++++ THE DATA
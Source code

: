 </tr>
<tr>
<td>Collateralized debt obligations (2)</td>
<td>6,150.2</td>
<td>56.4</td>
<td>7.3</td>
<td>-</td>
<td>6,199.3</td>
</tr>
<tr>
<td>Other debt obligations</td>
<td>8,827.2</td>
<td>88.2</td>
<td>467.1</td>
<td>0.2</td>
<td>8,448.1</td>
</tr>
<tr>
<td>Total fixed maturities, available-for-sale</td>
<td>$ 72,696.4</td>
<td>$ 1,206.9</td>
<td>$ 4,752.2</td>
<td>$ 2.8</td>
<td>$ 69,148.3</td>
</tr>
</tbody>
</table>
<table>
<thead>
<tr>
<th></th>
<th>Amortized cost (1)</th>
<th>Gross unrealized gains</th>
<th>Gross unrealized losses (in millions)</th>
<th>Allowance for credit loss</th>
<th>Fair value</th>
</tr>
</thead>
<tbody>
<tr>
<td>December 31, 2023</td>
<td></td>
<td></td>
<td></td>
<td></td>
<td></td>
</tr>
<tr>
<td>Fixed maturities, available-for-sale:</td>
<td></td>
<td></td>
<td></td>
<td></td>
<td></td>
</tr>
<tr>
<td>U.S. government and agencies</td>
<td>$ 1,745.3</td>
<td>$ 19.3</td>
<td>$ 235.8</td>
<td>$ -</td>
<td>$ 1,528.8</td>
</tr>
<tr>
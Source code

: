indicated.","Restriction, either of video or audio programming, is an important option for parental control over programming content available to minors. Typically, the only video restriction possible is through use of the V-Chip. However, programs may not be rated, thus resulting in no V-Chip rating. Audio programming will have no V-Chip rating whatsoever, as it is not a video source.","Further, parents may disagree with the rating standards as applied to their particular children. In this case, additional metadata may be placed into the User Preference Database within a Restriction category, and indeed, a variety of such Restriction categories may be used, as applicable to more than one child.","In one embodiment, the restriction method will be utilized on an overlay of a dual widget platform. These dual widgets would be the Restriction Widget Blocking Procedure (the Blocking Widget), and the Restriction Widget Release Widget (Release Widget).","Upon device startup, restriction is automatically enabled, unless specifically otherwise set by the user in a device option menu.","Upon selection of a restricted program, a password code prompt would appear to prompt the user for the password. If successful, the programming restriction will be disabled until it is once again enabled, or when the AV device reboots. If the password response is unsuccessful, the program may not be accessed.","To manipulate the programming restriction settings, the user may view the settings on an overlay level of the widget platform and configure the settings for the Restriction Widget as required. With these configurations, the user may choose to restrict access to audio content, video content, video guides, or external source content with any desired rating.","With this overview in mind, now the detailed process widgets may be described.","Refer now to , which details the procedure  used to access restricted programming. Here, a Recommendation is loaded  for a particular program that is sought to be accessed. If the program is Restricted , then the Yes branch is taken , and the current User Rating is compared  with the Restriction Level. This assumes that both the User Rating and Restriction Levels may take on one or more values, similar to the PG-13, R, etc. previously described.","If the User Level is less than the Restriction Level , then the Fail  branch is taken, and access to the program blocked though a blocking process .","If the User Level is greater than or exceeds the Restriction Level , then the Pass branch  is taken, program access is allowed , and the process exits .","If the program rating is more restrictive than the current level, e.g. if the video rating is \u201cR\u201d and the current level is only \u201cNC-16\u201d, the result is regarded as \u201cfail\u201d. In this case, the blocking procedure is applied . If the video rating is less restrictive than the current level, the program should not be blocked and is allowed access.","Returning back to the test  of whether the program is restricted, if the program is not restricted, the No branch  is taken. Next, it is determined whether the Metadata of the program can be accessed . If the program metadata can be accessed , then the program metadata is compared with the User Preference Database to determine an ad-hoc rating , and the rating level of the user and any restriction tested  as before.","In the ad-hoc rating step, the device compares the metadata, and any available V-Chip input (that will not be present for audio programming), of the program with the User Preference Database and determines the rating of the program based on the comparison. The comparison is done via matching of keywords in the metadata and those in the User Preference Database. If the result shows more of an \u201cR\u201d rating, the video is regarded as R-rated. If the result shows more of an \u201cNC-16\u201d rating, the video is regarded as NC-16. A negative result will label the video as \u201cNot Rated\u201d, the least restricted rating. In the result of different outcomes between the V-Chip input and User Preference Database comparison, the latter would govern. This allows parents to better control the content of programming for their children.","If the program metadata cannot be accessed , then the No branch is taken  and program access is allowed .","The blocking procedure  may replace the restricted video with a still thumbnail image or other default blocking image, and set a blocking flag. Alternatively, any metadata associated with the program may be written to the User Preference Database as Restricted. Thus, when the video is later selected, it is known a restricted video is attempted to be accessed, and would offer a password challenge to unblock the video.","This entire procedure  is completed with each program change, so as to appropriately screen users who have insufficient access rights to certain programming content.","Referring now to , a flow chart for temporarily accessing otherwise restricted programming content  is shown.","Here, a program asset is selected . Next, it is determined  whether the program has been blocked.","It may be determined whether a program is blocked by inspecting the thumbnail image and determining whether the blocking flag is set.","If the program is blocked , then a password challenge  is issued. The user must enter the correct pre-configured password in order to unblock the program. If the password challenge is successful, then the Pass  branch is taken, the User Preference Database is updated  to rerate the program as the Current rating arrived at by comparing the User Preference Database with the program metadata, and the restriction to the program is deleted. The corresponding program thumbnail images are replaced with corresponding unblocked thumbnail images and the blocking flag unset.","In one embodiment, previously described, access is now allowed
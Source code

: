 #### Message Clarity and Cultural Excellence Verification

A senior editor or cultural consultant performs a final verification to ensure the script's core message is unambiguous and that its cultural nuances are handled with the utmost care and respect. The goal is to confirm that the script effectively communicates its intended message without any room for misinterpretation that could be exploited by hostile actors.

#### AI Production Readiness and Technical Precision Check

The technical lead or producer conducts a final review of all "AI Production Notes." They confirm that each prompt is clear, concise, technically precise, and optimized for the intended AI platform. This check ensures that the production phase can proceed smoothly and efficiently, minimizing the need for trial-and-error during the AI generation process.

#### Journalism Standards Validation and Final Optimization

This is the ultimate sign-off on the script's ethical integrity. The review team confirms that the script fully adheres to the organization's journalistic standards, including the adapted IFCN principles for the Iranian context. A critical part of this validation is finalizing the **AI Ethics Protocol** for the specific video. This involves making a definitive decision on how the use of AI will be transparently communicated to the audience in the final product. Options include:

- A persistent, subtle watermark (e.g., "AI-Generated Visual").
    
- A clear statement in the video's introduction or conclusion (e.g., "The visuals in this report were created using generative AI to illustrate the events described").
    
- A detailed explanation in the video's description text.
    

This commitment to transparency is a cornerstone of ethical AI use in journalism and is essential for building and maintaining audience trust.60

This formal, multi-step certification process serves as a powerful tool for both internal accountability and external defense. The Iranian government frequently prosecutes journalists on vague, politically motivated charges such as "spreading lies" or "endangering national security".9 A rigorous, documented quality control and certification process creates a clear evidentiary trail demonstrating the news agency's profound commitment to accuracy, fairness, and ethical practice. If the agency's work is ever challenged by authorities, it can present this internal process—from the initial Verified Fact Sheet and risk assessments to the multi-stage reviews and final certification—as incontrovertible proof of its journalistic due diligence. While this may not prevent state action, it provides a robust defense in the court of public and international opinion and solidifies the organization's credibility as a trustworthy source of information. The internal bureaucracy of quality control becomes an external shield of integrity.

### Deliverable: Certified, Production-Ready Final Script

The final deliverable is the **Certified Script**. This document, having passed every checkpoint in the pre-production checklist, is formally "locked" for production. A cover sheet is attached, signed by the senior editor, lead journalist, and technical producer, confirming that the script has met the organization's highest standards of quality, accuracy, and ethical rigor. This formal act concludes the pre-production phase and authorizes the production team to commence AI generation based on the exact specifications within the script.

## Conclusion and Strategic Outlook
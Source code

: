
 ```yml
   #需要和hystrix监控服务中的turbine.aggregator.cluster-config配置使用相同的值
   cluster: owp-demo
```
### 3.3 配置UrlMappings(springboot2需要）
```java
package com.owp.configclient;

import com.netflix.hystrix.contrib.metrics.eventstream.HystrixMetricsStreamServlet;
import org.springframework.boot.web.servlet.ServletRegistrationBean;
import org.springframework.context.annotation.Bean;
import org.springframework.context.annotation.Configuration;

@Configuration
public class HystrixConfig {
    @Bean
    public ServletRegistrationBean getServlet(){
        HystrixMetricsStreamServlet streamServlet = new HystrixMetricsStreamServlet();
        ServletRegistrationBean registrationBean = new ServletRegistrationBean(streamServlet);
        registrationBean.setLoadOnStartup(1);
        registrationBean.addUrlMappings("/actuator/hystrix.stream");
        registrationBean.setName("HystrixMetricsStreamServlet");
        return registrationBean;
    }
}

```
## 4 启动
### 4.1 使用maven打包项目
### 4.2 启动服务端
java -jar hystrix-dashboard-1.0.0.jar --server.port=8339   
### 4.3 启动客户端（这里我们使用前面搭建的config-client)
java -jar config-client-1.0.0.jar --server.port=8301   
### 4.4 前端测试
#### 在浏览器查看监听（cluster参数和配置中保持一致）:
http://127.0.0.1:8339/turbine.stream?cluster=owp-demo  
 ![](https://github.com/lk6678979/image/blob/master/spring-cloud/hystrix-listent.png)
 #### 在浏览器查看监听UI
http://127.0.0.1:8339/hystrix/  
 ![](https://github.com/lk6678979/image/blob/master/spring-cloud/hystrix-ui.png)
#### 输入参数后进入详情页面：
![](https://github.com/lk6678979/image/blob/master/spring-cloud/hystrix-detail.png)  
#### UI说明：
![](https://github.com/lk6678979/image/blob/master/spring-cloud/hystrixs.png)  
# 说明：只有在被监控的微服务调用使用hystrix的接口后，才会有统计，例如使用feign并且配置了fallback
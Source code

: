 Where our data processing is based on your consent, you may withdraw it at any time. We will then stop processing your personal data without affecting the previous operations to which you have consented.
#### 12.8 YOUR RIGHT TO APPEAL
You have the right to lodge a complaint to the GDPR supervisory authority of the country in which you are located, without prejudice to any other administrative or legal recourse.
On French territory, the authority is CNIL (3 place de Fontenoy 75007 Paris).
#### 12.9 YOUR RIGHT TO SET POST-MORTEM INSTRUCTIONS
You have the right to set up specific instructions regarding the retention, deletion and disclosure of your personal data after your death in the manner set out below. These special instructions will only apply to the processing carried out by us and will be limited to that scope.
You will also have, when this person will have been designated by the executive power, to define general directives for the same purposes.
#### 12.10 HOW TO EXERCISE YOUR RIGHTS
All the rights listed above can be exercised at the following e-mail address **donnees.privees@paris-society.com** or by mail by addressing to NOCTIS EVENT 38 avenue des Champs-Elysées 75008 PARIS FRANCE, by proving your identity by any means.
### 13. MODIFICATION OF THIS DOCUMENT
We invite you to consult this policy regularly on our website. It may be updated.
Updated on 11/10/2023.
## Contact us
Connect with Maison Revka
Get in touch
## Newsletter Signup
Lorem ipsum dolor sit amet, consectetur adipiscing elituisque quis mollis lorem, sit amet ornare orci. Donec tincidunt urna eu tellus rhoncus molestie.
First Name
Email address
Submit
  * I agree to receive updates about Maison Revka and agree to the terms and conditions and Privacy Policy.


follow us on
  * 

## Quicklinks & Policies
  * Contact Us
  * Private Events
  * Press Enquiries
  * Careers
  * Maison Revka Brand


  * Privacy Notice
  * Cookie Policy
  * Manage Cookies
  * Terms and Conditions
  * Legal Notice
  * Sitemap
++++++++
**WORK TO COMPLETE**. A single number is the answer: how many lines in the records above contain the word "obligations".

**OUTPUT OF THE TASK**. 2